* Data for this exercise
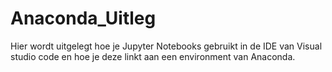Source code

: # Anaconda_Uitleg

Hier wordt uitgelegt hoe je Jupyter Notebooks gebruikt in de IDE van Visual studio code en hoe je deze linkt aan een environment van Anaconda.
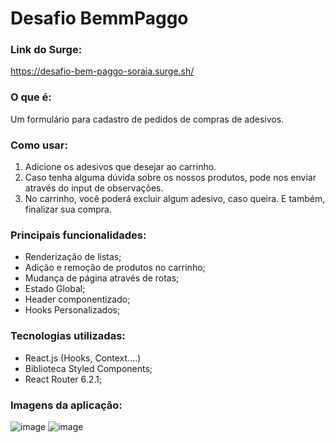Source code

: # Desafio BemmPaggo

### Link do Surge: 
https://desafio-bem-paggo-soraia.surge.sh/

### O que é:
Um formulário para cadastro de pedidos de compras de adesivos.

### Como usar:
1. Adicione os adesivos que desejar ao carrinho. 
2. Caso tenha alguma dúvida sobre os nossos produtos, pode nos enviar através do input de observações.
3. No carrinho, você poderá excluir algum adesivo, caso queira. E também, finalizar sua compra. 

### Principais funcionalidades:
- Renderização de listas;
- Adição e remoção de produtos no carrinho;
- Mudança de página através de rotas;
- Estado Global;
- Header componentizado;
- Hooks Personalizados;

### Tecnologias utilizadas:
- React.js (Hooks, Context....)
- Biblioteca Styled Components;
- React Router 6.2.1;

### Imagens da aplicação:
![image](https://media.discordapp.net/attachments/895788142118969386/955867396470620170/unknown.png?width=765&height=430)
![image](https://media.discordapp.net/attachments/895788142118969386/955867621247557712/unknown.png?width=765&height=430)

* * *

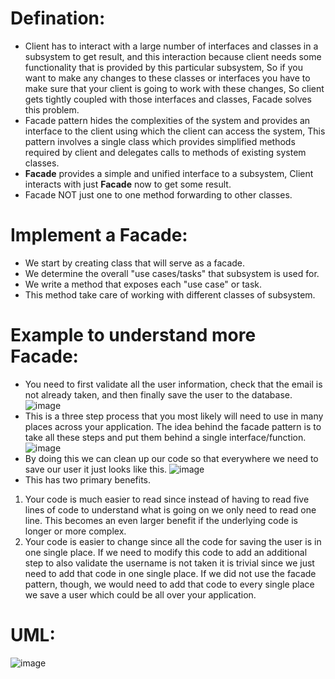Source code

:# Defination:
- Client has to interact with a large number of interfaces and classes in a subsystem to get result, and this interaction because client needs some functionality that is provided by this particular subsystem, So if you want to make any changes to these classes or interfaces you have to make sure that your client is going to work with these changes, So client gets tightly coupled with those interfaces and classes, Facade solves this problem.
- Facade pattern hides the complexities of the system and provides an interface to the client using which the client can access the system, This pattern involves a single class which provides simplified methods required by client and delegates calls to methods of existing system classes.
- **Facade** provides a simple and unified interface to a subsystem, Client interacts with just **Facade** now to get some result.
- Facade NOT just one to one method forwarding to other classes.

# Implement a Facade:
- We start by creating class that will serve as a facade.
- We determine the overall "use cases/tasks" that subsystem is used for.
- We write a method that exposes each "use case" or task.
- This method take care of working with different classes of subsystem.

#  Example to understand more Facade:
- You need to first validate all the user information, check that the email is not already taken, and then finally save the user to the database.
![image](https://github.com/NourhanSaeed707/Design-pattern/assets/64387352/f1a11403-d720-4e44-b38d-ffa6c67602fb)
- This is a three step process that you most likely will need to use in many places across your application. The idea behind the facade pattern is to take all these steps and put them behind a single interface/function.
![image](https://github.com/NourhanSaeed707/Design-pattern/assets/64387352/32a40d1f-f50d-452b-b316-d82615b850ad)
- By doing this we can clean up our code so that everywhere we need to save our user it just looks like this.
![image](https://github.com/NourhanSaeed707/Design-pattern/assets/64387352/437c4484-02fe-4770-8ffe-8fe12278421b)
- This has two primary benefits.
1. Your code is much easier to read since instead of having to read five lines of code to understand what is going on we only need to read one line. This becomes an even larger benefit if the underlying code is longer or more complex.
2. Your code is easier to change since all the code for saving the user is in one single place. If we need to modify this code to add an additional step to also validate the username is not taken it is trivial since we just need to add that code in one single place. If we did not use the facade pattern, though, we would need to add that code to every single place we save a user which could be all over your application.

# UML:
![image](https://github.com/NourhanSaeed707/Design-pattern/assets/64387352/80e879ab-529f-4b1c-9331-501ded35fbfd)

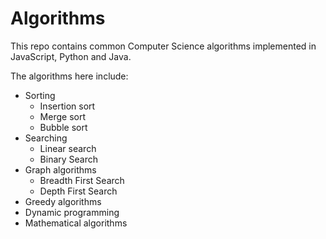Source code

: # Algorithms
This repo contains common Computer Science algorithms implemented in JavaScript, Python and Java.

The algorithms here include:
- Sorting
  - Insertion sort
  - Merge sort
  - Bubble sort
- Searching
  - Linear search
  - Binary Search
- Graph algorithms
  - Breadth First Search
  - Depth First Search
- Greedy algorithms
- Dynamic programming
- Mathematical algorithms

...

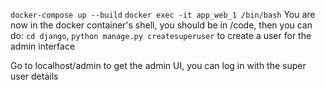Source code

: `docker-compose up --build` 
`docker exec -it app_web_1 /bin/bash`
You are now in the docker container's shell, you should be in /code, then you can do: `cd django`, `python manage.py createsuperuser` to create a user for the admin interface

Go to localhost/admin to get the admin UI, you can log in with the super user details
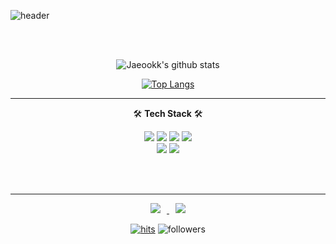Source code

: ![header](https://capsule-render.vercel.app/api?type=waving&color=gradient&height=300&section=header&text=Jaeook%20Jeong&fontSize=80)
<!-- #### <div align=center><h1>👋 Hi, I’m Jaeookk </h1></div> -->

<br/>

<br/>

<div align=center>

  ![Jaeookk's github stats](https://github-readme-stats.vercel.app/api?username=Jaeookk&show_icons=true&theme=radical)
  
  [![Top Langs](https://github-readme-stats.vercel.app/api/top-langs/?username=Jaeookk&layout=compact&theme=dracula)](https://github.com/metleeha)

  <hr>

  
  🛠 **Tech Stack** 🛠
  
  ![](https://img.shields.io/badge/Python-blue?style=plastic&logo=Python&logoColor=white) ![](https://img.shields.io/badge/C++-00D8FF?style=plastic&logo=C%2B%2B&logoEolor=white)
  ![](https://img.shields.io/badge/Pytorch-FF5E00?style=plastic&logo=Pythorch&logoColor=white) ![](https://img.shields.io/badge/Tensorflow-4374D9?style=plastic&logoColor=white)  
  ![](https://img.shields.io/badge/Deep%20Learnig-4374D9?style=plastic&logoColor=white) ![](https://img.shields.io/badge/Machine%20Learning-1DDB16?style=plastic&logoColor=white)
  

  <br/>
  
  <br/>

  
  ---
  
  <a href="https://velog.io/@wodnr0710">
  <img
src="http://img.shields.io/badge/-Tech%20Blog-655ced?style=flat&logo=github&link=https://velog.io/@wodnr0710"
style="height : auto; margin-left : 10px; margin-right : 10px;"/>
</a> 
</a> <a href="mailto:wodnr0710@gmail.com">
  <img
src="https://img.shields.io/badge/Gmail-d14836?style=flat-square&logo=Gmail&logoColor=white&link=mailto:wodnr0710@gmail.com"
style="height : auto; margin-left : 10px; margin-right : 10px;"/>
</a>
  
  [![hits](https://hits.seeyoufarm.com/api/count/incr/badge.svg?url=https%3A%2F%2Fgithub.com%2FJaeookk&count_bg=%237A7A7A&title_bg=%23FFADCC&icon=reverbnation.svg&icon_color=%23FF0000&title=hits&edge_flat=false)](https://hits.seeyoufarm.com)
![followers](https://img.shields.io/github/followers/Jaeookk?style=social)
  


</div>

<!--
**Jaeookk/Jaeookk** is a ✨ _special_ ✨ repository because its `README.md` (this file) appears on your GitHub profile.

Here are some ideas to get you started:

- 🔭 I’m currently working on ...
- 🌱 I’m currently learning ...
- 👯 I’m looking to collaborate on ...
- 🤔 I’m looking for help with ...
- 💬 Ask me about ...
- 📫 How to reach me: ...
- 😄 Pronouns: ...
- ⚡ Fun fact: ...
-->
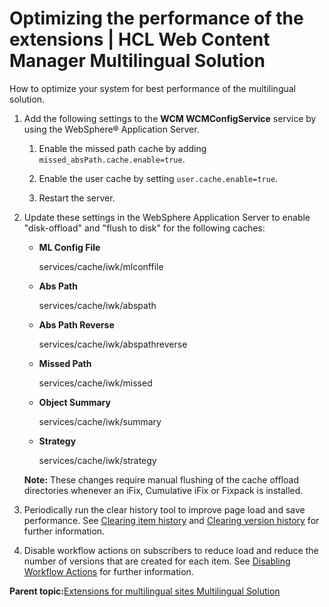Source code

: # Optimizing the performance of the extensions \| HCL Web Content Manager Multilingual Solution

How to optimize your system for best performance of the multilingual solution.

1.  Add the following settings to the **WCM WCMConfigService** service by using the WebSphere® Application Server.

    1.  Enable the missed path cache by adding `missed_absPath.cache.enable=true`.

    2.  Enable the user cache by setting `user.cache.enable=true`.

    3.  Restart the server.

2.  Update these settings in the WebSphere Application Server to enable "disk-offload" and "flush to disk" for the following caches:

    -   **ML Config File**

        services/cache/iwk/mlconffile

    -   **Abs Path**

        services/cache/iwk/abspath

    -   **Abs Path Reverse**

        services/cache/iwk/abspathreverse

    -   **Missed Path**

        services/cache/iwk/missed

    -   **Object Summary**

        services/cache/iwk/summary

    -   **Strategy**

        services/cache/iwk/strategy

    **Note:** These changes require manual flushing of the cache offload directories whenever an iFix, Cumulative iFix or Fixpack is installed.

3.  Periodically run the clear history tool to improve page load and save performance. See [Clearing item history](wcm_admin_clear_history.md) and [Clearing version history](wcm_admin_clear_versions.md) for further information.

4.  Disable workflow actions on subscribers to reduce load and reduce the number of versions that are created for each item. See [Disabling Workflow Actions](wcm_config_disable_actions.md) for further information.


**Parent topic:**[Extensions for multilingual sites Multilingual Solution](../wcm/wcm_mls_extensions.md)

* Exercise objective
Copy whichever lines in the listing above contain the word "produtos".

* Completed exercise
2. Caso tenha alguma dúvida sobre os nossos produtos, pode nos enviar através do input de observações.
- Adição e remoção de produtos no carrinho;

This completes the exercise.